267 – Professor Joseph Drew – Analysis of Financial Results

880 words (10 minutes reading time) by Lancing Farrell

The mean and median of the data set for all NSW councils

Professor Joseph Drew has posted another enlightening video on his YouTube channel. His analysis of 15 years of council data in NSW shows worrying increases in expenditure on staff, materials and depreciation. In fact, ‘worrying’ is an understatement. The situation is becoming catastrophic. Yet, no one seems overly worried in the Premier State.

Professor Drew has committed to producing the same data for Victoria. Maybe there will be more of a response from the Garden State. As every gardener knows, you have to observe what is happening and make timely interventions for a garden to succeed.

One of the challenges Professor Drew’s video has highlighted for me is the relatively low level of executive financial literacy and knowledge of statistics and data. This might explain the lack of response to the data from local government. Professor Drew goes to great lengths to explain the importance of measures of central tendency and the difference between the available measures. In particular, he is looking at the mean and standard deviations of the data set, and the median .

Are you digging out an old text book or searching on Google yet?

To save you the trouble, measures of central tendency are useful when they can be relied on to describe what can be considered normal for the entire data set. The mean is essentially the average (sum of all values divided by the number of values), the median is the value with 50% of the data set is above or below it, and standard deviations indicate the spread of the data set. The mean is the preferred measure for normally distributed data, while the median is preferred when data is skewed.

As Professor Drew explained to me, knowing that the average age of a population is 48 is useful if most people in that population are close to 48 (for example, aged 45 to 55). If most are aged 100 or 1, it isn’t. This is a practical reason for why knowledge of standard deviations matters.

Comparison of rural and urban councils in NSW

Professor Drew shows the variation between urban and rural councils and the upper and lower quartiles of the data set, using  the mean, median and standard deviations. NSW is in trouble. The mean increase in expenditure on staff is 6.03% with a standard deviation of 11.91, and the median is 6.48% . In this case the alignment of mean and median suggests the mean (or average), which most people use to understand a whole data set, is reliable.

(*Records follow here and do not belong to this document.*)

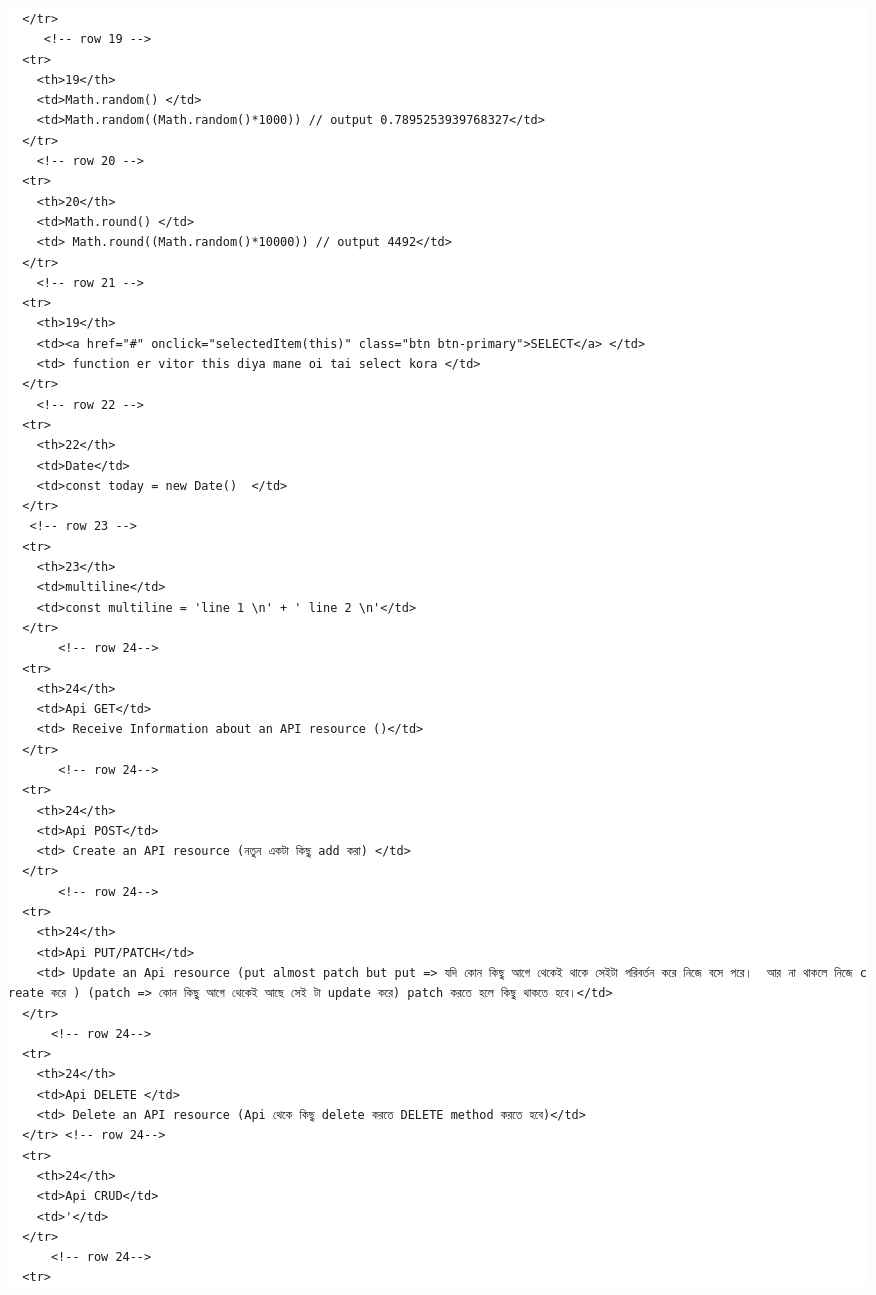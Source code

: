       </tr>
         <!-- row 19 -->
      <tr>
        <th>19</th>
        <td>Math.random() </td>
        <td>Math.random((Math.random()*1000)) // output 0.7895253939768327</td>
      </tr>
        <!-- row 20 -->
      <tr>
        <th>20</th>
        <td>Math.round() </td>
        <td> Math.round((Math.random()*10000)) // output 4492</td>
      </tr>
        <!-- row 21 -->
      <tr>
        <th>19</th>
        <td><a href="#" onclick="selectedItem(this)" class="btn btn-primary">SELECT</a> </td>
        <td> function er vitor this diya mane oi tai select kora </td>
      </tr>
        <!-- row 22 -->
      <tr>
        <th>22</th>
        <td>Date</td>
        <td>const today = new Date()  </td>
      </tr>
       <!-- row 23 -->
      <tr>
        <th>23</th>
        <td>multiline</td>
        <td>const multiline = 'line 1 \n' + ' line 2 \n'</td>
      </tr>
           <!-- row 24-->
      <tr>
        <th>24</th>
        <td>Api GET</td>
        <td> Receive Information about an API resource ()</td>
      </tr>
           <!-- row 24-->
      <tr>
        <th>24</th>
        <td>Api POST</td>
        <td> Create an API resource (নতুন একটা কিছু add করা) </td>
      </tr>
           <!-- row 24-->
      <tr>
        <th>24</th>
        <td>Api PUT/PATCH</td>
        <td> Update an Api resource (put almost patch but put => যদি কোন কিছু আগে থেকেই থাকে সেইটা পরিবর্তন করে নিজে বসে পরে।  আর না থাকলে নিজে create করে ) (patch => কোন কিছু আগে থেকেই আছে সেই টা update করে) patch করতে হলে কিছু থাকতে হবে।</td>
      </tr>
          <!-- row 24-->
      <tr>
        <th>24</th>
        <td>Api DELETE </td>
        <td> Delete an API resource (Api থেকে কিছু delete করতে DELETE method করতে হবে)</td>
      </tr> <!-- row 24-->
      <tr>
        <th>24</th>
        <td>Api CRUD</td>
        <td>'</td>
      </tr>
          <!-- row 24-->
      <tr>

When you separate urban and rural data, a different story emerges. Rural councils have controlled labour costs and only experienced mean staff cost increases of 5.74% with a standard deviation of 7.65, and median increase of 5.24%. In comparison, urban councils experienced mean staff increases of 6.25% with a standard deviation of 8.66, and median increase of 8.66%. Urban councils, where most staff are employed, have experienced much higher rates of wages growth. Well above the approved rate cap/peg in 2022-23, which was set for each council at between 0.7% and 5.0%. Wages typically comprise 50 to 65% of council operating costs.

This is of course worrying. Now for the catastrophic data.

The mean increase in materials costs in NSW (excluding capital) was 23.53% with a standard deviation of 30.35, and a median increase of 17.25% . Remember, a large number for the standard deviation means a wide range of data. Again, the split between rural and urban is insightful. Urban councils experienced a mean increase in materials expenditure of 15.08% with a standard deviation of 21.54, and a median increase of 12.99%. Rural councils experienced a mean increase of 35.05% and standard deviation of 36.5, with a median increase of 28.26%. Councils in the country are paying much more for materials than the city councils. Again, remember the rate cap was set at between 0.7% and 5.0%. Materials typically comprise 20 to 30% of council operating costs.

The figures on depreciation show a statewide increase in mean expenditure of 7.76% with a standard deviation of 16.36, and a median increase of 8.14%. Again, there is difference between rural and urban councils but it is not as consequential. It is likely that councils are ‘gaming’ depreciation as a non-cash expenditure to balance their books. It isn’t good that it exceeds the rate cap and implicit debt (i.e. the amount councils will actually need to renew or replace assets that must be funded by future generations) is growing when depreciation figures are fudged.

So, what does this all mean and what should councils be doing?

These are good questions and council executives I have quizzed about Professor Drew’s analysis can’t answer them. In my simple view, what it means is that if councils were private companies (as they purport to be copying in their management practices), they are quickly going broke. Expenditure exceeds revenue, and they are racking up explicit (on the balance sheet) and implicit (off balance sheet -i.e. assets not renewed) debt that future generations will have to pay.  They are effectively trading when insolvent.

As to what councils should be doing, that will be discussed in s future post.